The more time I spent in the kitchen of The Bachelor Farmer, the more I found inspiration not from our travels to Scandinavia or from cookbooks, but from our region. From meeting farmers, from visiting farms, from tasting what I think is probably the best pork in the country from our region. The best butter I’ve ever tasted comes from our region,” he said.

Just like Tim McKee, Alex Roberts, and Issac Becker have elevated and changed the food scene in our community—I believe TBF is doing the same thing. Co-owner Eric Dayton’s push to talk about Minnesota as “The North” instead of the blanket term “Midwest” also applies to the food inside TBF.

I believe TBF is the next step in a line of great efforts by restaurants, such as James Beard finalist Lenny Russo’s Heartland, to define a cuisine for the Upper Midwest.

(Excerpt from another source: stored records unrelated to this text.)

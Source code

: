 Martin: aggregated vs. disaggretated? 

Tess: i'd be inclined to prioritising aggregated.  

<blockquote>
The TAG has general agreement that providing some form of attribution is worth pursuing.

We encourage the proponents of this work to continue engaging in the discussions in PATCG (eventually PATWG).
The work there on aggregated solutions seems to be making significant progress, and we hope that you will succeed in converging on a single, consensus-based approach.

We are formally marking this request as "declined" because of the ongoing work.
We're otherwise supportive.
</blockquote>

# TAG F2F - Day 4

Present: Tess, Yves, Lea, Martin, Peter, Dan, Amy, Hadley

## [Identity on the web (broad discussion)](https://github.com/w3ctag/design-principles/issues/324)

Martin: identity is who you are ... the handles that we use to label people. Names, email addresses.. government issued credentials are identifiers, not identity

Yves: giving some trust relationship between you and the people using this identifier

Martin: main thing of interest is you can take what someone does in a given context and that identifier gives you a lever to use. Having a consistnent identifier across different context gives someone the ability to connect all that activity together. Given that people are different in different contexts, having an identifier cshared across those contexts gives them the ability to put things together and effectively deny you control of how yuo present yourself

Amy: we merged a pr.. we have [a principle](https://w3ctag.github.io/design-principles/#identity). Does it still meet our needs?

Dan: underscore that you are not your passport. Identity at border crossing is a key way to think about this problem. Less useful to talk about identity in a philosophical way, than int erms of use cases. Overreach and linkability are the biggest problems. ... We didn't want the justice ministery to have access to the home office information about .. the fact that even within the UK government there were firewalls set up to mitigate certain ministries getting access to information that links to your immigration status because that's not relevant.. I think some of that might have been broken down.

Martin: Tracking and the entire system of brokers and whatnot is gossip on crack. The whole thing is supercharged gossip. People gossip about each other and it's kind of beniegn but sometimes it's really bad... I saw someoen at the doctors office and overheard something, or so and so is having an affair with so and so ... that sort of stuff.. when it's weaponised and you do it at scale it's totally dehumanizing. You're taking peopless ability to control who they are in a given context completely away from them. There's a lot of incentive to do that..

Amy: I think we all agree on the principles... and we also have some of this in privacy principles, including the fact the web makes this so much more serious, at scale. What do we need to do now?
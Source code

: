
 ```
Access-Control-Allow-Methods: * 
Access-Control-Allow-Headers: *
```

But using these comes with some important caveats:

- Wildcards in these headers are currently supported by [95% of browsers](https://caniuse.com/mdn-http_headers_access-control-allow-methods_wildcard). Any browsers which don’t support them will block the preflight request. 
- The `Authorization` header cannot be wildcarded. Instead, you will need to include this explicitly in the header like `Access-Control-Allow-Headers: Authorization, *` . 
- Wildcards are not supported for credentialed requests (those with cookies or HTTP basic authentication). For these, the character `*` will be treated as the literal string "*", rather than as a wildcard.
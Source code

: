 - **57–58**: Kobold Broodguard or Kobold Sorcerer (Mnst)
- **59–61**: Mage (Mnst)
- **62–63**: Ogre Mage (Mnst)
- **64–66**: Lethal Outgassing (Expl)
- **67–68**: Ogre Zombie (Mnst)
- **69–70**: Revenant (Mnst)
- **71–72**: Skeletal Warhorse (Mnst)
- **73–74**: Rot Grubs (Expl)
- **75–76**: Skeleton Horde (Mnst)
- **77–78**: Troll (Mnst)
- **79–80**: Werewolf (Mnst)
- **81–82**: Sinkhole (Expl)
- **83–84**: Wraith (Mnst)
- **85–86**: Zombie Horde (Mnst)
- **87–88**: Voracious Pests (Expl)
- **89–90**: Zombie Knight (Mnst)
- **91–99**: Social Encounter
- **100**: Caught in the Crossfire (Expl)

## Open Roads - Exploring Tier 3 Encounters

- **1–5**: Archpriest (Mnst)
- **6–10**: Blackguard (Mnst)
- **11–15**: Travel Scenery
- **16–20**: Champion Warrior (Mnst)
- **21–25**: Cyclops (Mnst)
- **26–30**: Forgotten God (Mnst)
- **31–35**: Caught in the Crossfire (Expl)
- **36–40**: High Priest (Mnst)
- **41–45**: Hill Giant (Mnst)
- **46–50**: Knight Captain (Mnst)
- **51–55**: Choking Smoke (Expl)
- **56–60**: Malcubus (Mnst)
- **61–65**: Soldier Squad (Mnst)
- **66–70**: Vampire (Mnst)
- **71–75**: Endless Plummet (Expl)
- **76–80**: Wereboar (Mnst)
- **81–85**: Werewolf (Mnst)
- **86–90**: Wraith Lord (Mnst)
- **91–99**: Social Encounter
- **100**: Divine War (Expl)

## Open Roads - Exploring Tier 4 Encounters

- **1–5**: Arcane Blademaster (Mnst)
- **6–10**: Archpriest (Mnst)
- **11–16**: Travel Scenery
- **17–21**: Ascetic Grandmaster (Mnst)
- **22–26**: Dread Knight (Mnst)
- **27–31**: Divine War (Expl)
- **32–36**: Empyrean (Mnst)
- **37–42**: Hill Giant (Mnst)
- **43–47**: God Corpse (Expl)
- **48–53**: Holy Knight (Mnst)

“It made much more sense to think of our restaurant as a Minnesotan restaurant. We talk a lot here about ‘The North’ and the Northern sensibility,” said Berglund. What is Minnesota cuisine?  We know what Southern food feels like, we know that the Northeast has great seafood and lobster, and California has fresh, bright flavors. Arizona and the Southwest have a cuisine. No one really knows what the food of the North is.

“We don’t either!” laughed Berglund.

Some clues are in the menu that Paul has right now. He’s serving the first Minnesota asparagus that came in this week with chestnuts, burnt butter, and pickled red onion. Yes, there are toasts, but the fresh cow’s milk cheese/bacon-onion jam with honey toast feels very Minnesotan to me, and so does the housemade duck liver pâté with preserved vegetables and mustard.

I love the parsnips cooked under a brick with braised chickpeas, and toasted hazelnuts. The fish is always perfectly prepared at TBF, the roasted halibut with braised celery root and barley is on the menu right now.

The identity is an evolving identity. We’re pushing to get better and better. The identity of our restaurant is not as clear cut as a restaurant in another region, because we’re a cuisine in the making,” he said.

The menu right now has pasta (fettuccini with sautéed ramps and pancetta). There’s nothing Nordic about pasta—at first blush it doesn’t match the “brand” of TBF, but Berglund explains that it’s in his roots. “My whole formative experience cooking was in an Italian restaurant, pasta is my favorite thing to cook, my favorite thing to eat, it’s my favorite,” he said.

I’m a huge fan of a shaved cabbage salad with cheddar vinaigrette and toasted bread and almonds. It’s very simple, doesn’t take a lot of technique to create, but man I could eat that every day.

That’s one of the way our food is evolving, away from fuss, and hoping to get at the core of what is satisfying and right about food,” he said.

Yes, you’ll find some of these foods at other restaurants in the Twin Cities – but the kitchen at TBF has done the work to express these flavors in special ways. The service and experience at TBF has always been exceptional, thanks to managing director Nathan Rostance and general manager Erin Rolek’s team.

If you haven’t been to The Bachelor Farmer lately, you should really go back. It’s exciting to see Paul Berglund get the recognition from the James Beard voters. It’s even more exciting to watch a restaurant continue to define the cuisine that you’ll only be able to experience right here at home.